Время от времени стремление видеть только “различие” доходит до закономерного абсурда. Так, в “Капитализме и шизофрении” Делёз критикует классическую фрейдистскую двуполую сексуальную символику, подавляющую и театрализующую уникальную сексуальность каждого человека, и утверждает, что полов столько, сколько индивидов. Аналогичным образом Р. Рорти, отрицая преемственность эпох, открывает вдруг в истории философии единую линию “эпистемологии и репрезен- тативизма” Как же возможна единая линия от Платона до Рассела, если “словари” эпох несовместимы?

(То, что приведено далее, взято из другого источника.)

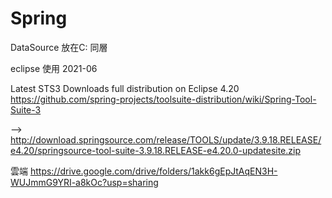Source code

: # Spring

DataSource 放在C: 同層

eclipse 使用 2021-06

Latest STS3 Downloads
full distribution on Eclipse 4.20
https://github.com/spring-projects/toolsuite-distribution/wiki/Spring-Tool-Suite-3

--> http://download.springsource.com/release/TOOLS/update/3.9.18.RELEASE/e4.20/springsource-tool-suite-3.9.18.RELEASE-e4.20.0-updatesite.zip

雲端
https://drive.google.com/drive/folders/1akk6gEpJtAqEN3H-WUJmmG9YRI-a8kOc?usp=sharing
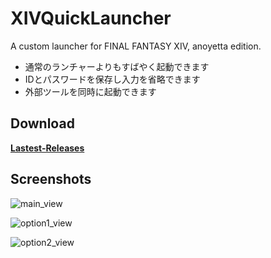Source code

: # XIVQuickLauncher 
A custom launcher for FINAL FANTASY XIV, anoyetta edition.

* 通常のランチャーよりもすばやく起動できます
* IDとパスワードを保存し入力を省略できます
* 外部ツールを同時に起動できます

## Download
**[Lastest-Releases](https://github.com/anoyetta/FFXIVQuickLauncher/releases)**

## Screenshots
![main_view](https://raw.githubusercontent.com/anoyetta/FFXIVQuickLauncher/master/images/main_view.png)  

![option1_view](https://raw.githubusercontent.com/anoyetta/FFXIVQuickLauncher/master/images/options1_view.png)  

![option2_view](https://raw.githubusercontent.com/anoyetta/FFXIVQuickLauncher/master/images/options2_view.png)  
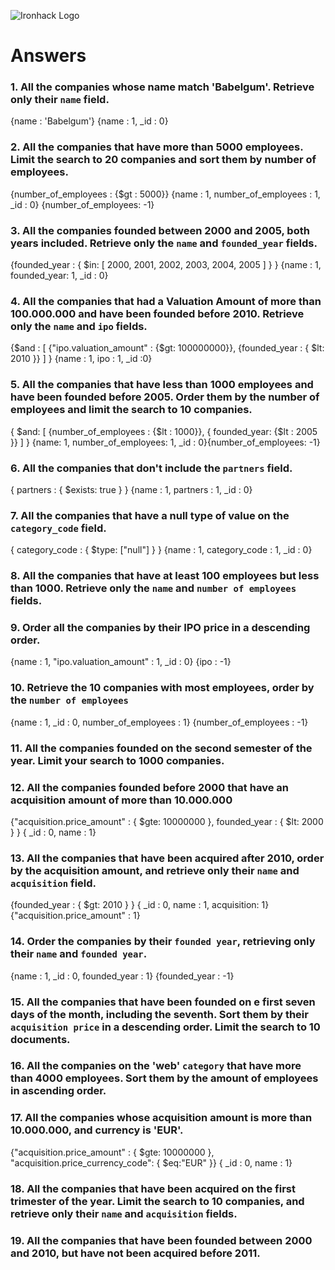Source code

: ![Ironhack Logo](https://i.imgur.com/1QgrNNw.png)

# Answers

### 1. All the companies whose name match 'Babelgum'. Retrieve only their `name` field.

{name : 'Babelgum'} {name : 1, _id : 0}

### 2. All the companies that have more than 5000 employees. Limit the search to 20 companies and sort them by **number of employees**.

{number_of_employees : {$gt : 5000}} {name : 1, number_of_employees : 1, _id : 0} {number_of_employees: -1}

### 3. All the companies founded between 2000 and 2005, both years included. Retrieve only the `name` and `founded_year` fields.

{founded_year : { $in: [ 2000, 2001, 2002, 2003, 2004, 2005 ] } } {name : 1, founded_year: 1, _id : 0}

### 4. All the companies that had a Valuation Amount of more than 100.000.000 and have been founded before 2010. Retrieve only the `name` and `ipo` fields.

{$and : [ {"ipo.valuation_amount" : {$gt: 100000000}}, {founded_year : { $lt: 2010 }} ] } {name : 1, ipo : 1, _id :0}

### 5. All the companies that have less than 1000 employees and have been founded before 2005. Order them by the number of employees and limit the search to 10 companies.

{ $and: [ {number_of_employees : {$lt : 1000}}, { founded_year: {$lt : 2005 }} ] } {name: 1, number_of_employees: 1, _id : 0}{number_of_employees: -1}

### 6. All the companies that don't include the `partners` field.

{ partners : { $exists: true } } {name : 1, partners : 1, _id : 0}

### 7. All the companies that have a null type of value on the `category_code` field.

{ category_code : { $type: ["null"] } } {name : 1, category_code : 1, _id : 0}

### 8. All the companies that have at least 100 employees but less than 1000. Retrieve only the `name` and `number of employees` fields.

<!-- Your Code Goes Here -->

### 9. Order all the companies by their IPO price in a descending order.

{name : 1, "ipo.valuation_amount" : 1, _id : 0} {ipo : -1}

### 10. Retrieve the 10 companies with most employees, order by the `number of employees`

{name : 1, _id : 0, number_of_employees : 1} {number_of_employees : -1}

### 11. All the companies founded on the second semester of the year. Limit your search to 1000 companies.

<!-- Your Code Goes Here -->

### 12. All the companies founded before 2000 that have an acquisition amount of more than 10.000.000

{"acquisition.price_amount" : { $gte: 10000000 }, founded_year : { $lt: 2000 } } { _id : 0, name : 1}

### 13. All the companies that have been acquired after 2010, order by the acquisition amount, and retrieve only their `name` and `acquisition` field.

{founded_year : { $gt: 2010 } } { _id : 0, name : 1, acquisition: 1} {"acquisition.price_amount" : 1}

### 14. Order the companies by their `founded year`, retrieving only their `name` and `founded year`.

{name : 1, _id : 0, founded_year : 1} {founded_year : -1}

### 15. All the companies that have been founded on e first seven days of the month, including the seventh. Sort them by their `acquisition price` in a descending order. Limit the search to 10 documents.

<!-- Your Code Goes Here -->

### 16. All the companies on the 'web' `category` that have more than 4000 employees. Sort them by the amount of employees in ascending order.

<!-- Your Code Goes Here -->

### 17. All the companies whose acquisition amount is more than 10.000.000, and currency is 'EUR'.

{"acquisition.price_amount" : { $gte: 10000000 }, "acquisition.price_currency_code": { $eq:"EUR" }} { _id : 0, name : 1}

### 18. All the companies that have been acquired on the first trimester of the year. Limit the search to 10 companies, and retrieve only their `name` and `acquisition` fields.

<!-- Your Code Goes Here -->

### 19. All the companies that have been founded between 2000 and 2010, but have not been acquired before 2011.

<!-- Your Code Goes Here -->
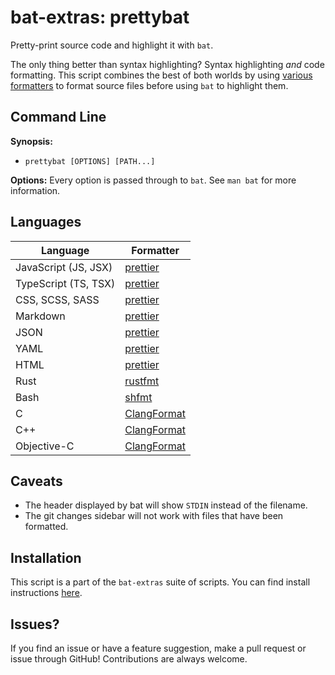 # bat-extras: prettybat

Pretty-print source code and highlight it with `bat`.

The only thing better than syntax highlighting? Syntax highlighting *and* code formatting. This script combines the best of both worlds by using [various formatters](#Languages) to format source files before using `bat` to highlight them.



## Command Line

**Synopsis:**

- `prettybat [OPTIONS] [PATH...] `



**Options:**
Every option is passed through to `bat`.
See `man bat` for more information.



## Languages

| Language             | Formatter                                                   |
| -------------------- | ----------------------------------------------------------- |
| JavaScript (JS, JSX) | [prettier](https://prettier.io/)                            |
| TypeScript (TS, TSX) | [prettier](https://prettier.io/)                            |
| CSS, SCSS, SASS      | [prettier](https://prettier.io/)                            |
| Markdown             | [prettier](https://prettier.io/)                            |
| JSON                 | [prettier](https://prettier.io/)                            |
| YAML                 | [prettier](https://prettier.io/)                            |
| HTML                 | [prettier](https://prettier.io/)                            |
| Rust                 | [rustfmt](https://github.com/rust-lang/rustfmt)             |
| Bash                 | [shfmt](https://github.com/mvdan/sh)                        |
| C                    | [ClangFormat](https://clang.llvm.org/docs/ClangFormat.html) |
| C++                  | [ClangFormat](https://clang.llvm.org/docs/ClangFormat.html) |
| Objective-C          | [ClangFormat](https://clang.llvm.org/docs/ClangFormat.html) |





## Caveats

- The header displayed by bat will show `STDIN` instead of the filename.
- The git changes sidebar will not work with files that have been formatted.



## Installation

This script is a part of the `bat-extras` suite of scripts. You can find install instructions [here](../README.md#installation).



## Issues?

If you find an issue or have a feature suggestion, make a pull request or issue through GitHub!
Contributions are always welcome.

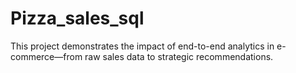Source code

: # Pizza_sales_sql
This project demonstrates the impact of end-to-end analytics in e-commerce—from raw sales data to strategic recommendations. 
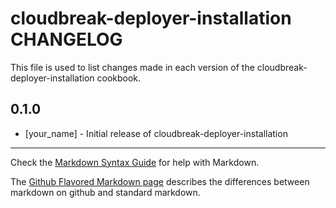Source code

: # cloudbreak-deployer-installation CHANGELOG

This file is used to list changes made in each version of the cloudbreak-deployer-installation cookbook.

## 0.1.0
- [your_name] - Initial release of cloudbreak-deployer-installation

- - -
Check the [Markdown Syntax Guide](http://daringfireball.net/projects/markdown/syntax) for help with Markdown.

The [Github Flavored Markdown page](http://github.github.com/github-flavored-markdown/) describes the differences between markdown on github and standard markdown.
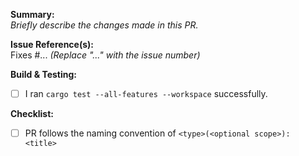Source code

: **Summary:**  
_Briefly describe the changes made in this PR._

**Issue Reference(s):**  
Fixes #... _(Replace "..." with the issue number)_

**Build & Testing:**

- [ ] I ran `cargo test --all-features --workspace` successfully.

**Checklist:**

- [ ] PR follows the naming convention of `<type>(<optional scope>): <title>`
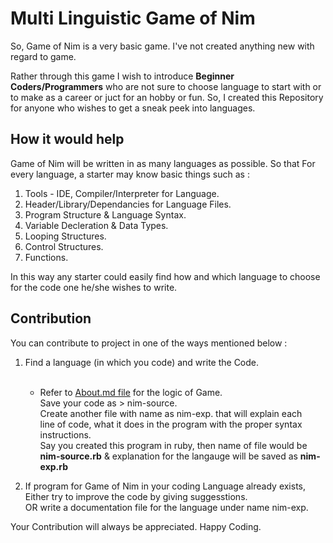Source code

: 
# Multi Linguistic Game of Nim

So, Game of Nim is a very basic game. I've not created anything new with regard to game.

Rather through this game I wish to introduce **Beginner Coders/Programmers** who are not
sure to choose language to start with or to make as a career or juct for an hobby or fun.
So, I created this Repository for anyone who wishes to get a sneak peek into languages.

## How it would help

Game of Nim will be written in as many languages as possible.
So that For every language, a starter may know basic things such as :

1. Tools - IDE, Compiler/Interpreter for Language.
2. Header/Library/Dependancies for Language Files.
3. Program Structure & Language Syntax.
4. Variable Decleration & Data Types.
5. Looping Structures.
6. Control Structures.
7. Functions.

In this way any starter could easily find how and which language to choose for the code one he/she wishes to write.

## Contribution

You can contribute to project in one of the ways mentioned below :

1. Find a language (in which you code) and write the Code.<br/><br/>
   * Refer to [About.md file](https://github.com/elMaverick/Single-Heap-Game-of-Nim/blob/master/about.md) for the logic of Game.<br/>
   Save your code as > nim-source.<language extension><br/>
   Create another file with name as nim-exp.<language extension> that will explain each<br/>
   line of code, what it does in the program with the proper syntax instructions.<br/>
   Say you created this program in ruby, then name of file would be **nim-source.rb** & explanation for the langauge will
   be saved as **nim-exp.rb**
   
2. If program for Game of Nim in your coding Language already exists,<br/>
   Either try to improve the code by giving suggesstions.<br/>
   OR write a documentation file for the language under name nim-exp.<language extension><br/>

Your Contribution will always be appreciated. Happy Coding.
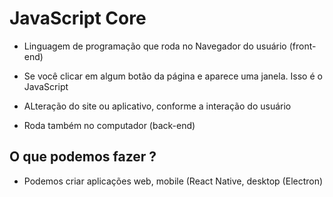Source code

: # JavaScript Core

* Linguagem de programação que roda no Navegador do usuário (front-end)
* Se você clicar em algum botão da página e aparece uma janela. Isso é o JavaScript
* ALteração do site ou aplicativo, conforme a interação do usuário

* Roda também no computador (back-end)

## O que podemos fazer ?

* Podemos criar aplicações web, mobile (React Native, desktop (Electron)



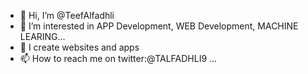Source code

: - 👋 Hi, I’m @TeefAlfadhli
- 👀 I’m interested in APP  Development, WEB Development, MACHINE LEARING...
- 🌱 I create websites and apps 
- 📫 How to reach me on twitter:@TALFADHLI9 ...

<!---
TeefAlfadhli/TeefAlfadhli is a ✨ special ✨ repository because its `README.md` (this file) appears on your GitHub profile.
You can click the Preview link to take a look at your changes.
--->
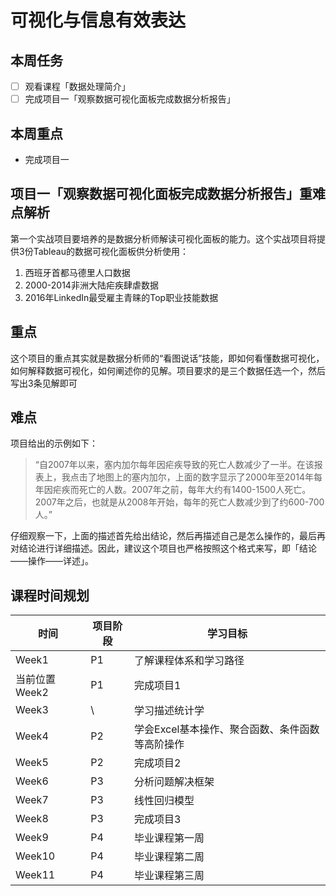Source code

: #  可视化与信息有效表达
## 本周任务

  - [ ] 观看课程「数据处理简介」
  - [ ] 完成项目一「观察数据可视化面板完成数据分析报告」
  <!-- - [ ] 优达日公开课「专题分享：可视化与信息的有效表达」 -->

## 本周重点
  - 完成项目一

## 项目一「观察数据可视化面板完成数据分析报告」重难点解析
第一个实战项目要培养的是数据分析师解读可视化面板的能力。这个实战项目将提供3份Tableau的数据可视化面板供分析使用：

1. 西班牙首都马德里人口数据
2. 2000-2014非洲大陆疟疾肆虐数据
3. 2016年LinkedIn最受雇主青睐的Top职业技能数据

## 重点

这个项目的重点其实就是数据分析师的“看图说话”技能，即如何看懂数据可视化，如何解释数据可视化，如何阐述你的见解。项目要求的是三个数据任选一个，然后写出3条见解即可

## 难点
项目给出的示例如下：
> “自2007年以来，塞内加尔每年因疟疾导致的死亡人数减少了一半。在该报表上，我点击了地图上的塞内加尔，上面的数字显示了2000年至2014年每年因疟疾而死亡的人数。2007年之前，每年大约有1400-1500人死亡。2007年之后，也就是从2008年开始，每年的死亡人数减少到了约600-700人。”

仔细观察一下，上面的描述首先给出结论，然后再描述自己是怎么操作的，最后再对结论进行详细描述。因此，建议这个项目也严格按照这个格式来写，即「结论——操作——详述」。

<!--
## 2.4 公开课预告
 - 什么是数据可视化（Data Visualization）？
 - 数据可视化处于数据科学中的什么位置？如何开展我们的工作？
 - 有哪些常见的图表类型？如何选择图表类型？
 - 各种图表元素的应用以及设计技巧
 - 什么是数据可视化的叙事结构？
 - 好的数据可视化有哪些特点？
 -->

## 课程时间规划

时间|项目阶段|学习目标
---|---|---
Week1| P1|了解课程体系和学习路径
当前位置Week2|P1|完成项目1
Week3|\ |学习描述统计学
Week4|P2|学会Excel基本操作、聚合函数、条件函数等高阶操作
Week5|P2|完成项目2
Week6|P3|分析问题解决框架
Week7|P3|线性回归模型
Week8|P3|完成项目3
Week9|P4|毕业课程第一周
Week10|P4|毕业课程第二周
Week11|P4|毕业课程第三周
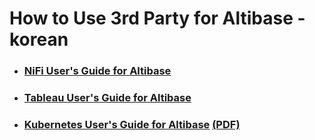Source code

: # How to Use 3rd Party for Altibase - korean



- ### [NiFi User's Guide for Altibase](https://github.com/ALTIBASE/Documents/blob/master/How%20to%20Use%203rd%20Party%20for%20Altibase/kor/NiFi%20User's%20Guide%20for%20Altibase.md)

- ### [Tableau User's Guide for Altibase](https://github.com/ALTIBASE/Documents/blob/master/How%20to%20Use%203rd%20Party%20for%20Altibase/kor/Tableau%20User's%20Guide%20for%20Altibase/Tableau%20User's%20Guide%20for%20Altibase.md)

- ### [Kubernetes User's Guide for Altibase](https://github.com/ALTIBASE/Documents/blob/master/How%20to%20Use%203rd%20Party%20for%20Altibase/kor/Kubernetes%20User's%20Guide%20for%20Altibase.md) [(PDF)](https://github.com/ALTIBASE/Documents/blob/TASK-7390_Kubernetes_Guide/How%20to%20Use%203rd%20Party%20for%20Altibase/kor/Kubernetes%20User's%20Guide%20for%20Altibase.pdf)

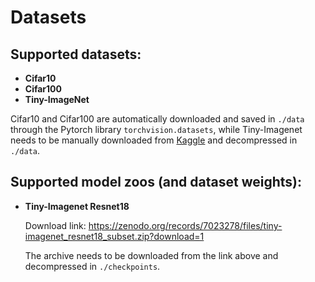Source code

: # Datasets

## Supported datasets:
- **Cifar10**
- **Cifar100**
- **Tiny-ImageNet**

Cifar10 and Cifar100 are automatically downloaded and saved in `./data` 
through the Pytorch library `torchvision.datasets`, while Tiny-Imagenet needs to be manually downloaded from [Kaggle](https://www.kaggle.com/datasets/akash2sharma/tiny-imagenet) and decompressed in `./data`.

## Supported model zoos (and dataset weights):
- **Tiny-Imagenet Resnet18**

    Download link: https://zenodo.org/records/7023278/files/tiny-imagenet_resnet18_subset.zip?download=1

    The archive needs to be downloaded from the link above and decompressed in `./checkpoints`.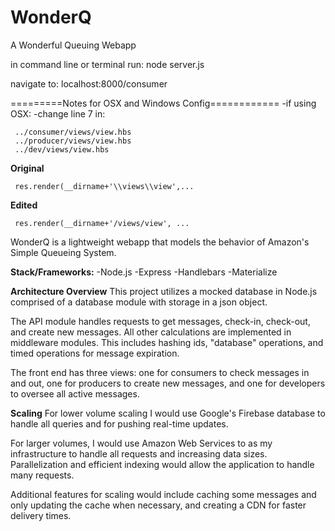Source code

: # WonderQ
A Wonderful Queuing Webapp

in command line or terminal run:
node server.js

navigate to: localhost:8000/consumer

=========Notes for OSX and Windows Config============
	-if using OSX:
    -change line 7 in:
    
     ../consumer/views/view.hbs  
     ../producer/views/view.hbs
     ../dev/views/view.hbs

   **Original**

     res.render(__dirname+'\\views\\view',...

   **Edited**

     res.render(__dirname+'/views/view', ...

WonderQ is a lightweight webapp that models the behavior of Amazon's Simple Queueing System.

**Stack/Frameworks:**
    -Node.js
    -Express
    -Handlebars
    -Materialize

**Architecture Overview**
This project utilizes a mocked database in Node.js comprised of a database module with storage in a json object.

The API module handles requests to get messages, check-in, check-out, and create new messages.  All other calculations are implemented in middleware modules. This includes hashing ids, "database" operations, and timed operations for message expiration.

The front end has three views: one for consumers to check messages in and out, one for producers to create new messages, and one for developers to oversee all active messages.

**Scaling**
For lower volume scaling I would use Google's Firebase database to handle all queries and for pushing real-time updates.

For larger volumes, I would use Amazon Web Services to as my infrastructure to handle all requests and increasing data sizes. Parallelization and efficient indexing would allow the application to handle many requests.

Additional features for scaling would include caching some messages and only updating the cache when necessary, and creating a CDN for faster delivery times.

Подобную идею изначального различия можно обнаружить и в работах другого теоретика постмодернизма Ж.-Ф. Лиотара. В отличие от новоевропейского проекта установления диктатуры всеобщности, который, по мнению Лиотара, не удался, в эпоху постмодерна достижение мифического единства невозможно, как невозможны неизменные и вечные истины. В результате обсуждения философских проблем оказываются бессмысленными и обреченными на провал, поскольку целью участников в такой постмодернистской дискуссии является не поиск истины, а чисто риторическая “игра в бисер” Результатом подобных обсуждений может быть либо чисто внешняя договоренность, конвенция, позволяющая достигнуть консенсуса в данной языковой игре, либо чисто математическая сумма разрозненных противостоящих точек зрения по данному вопросу, не имеющих и не стремящихся найти между собой ничего общего. Отнюдь не случайно увлечение Лиотара философией Лейбница с его идеей замкнутых самодостаточных монад. Однако у Лейбница предустановленная гармония монад достигается за счет божественного вмешательства. В “допостмодернистской” философии 20 в., которая также акцентировала проблему уникальности и различия, тем не менее, осуществлялся поиск единых предельных оснований, объединяющих уникальные монады. Например, у Гуссерля понимание между Я и Другим достигается за счет изначального горизонта интерсубъективности, а затем введения априорного “жизненного мира” являющегося смысловым каркасом индивидуальных жизненных миров. В герменевтике Хайдеггера понимание носит онтологический характер и обусловлено погруженностью Dasein в бытие-в-мире, определяется изначальным единством бытия и человека. В этих концепциях уникальность отдельных “монад” находится в неком едином общемировом контексте. У Лиотара проповедуется неустранимая плюральность мира, за которой не стоит никакой всеобщности, делающая невозможными понимание, вечные ценности, абсолютные истины.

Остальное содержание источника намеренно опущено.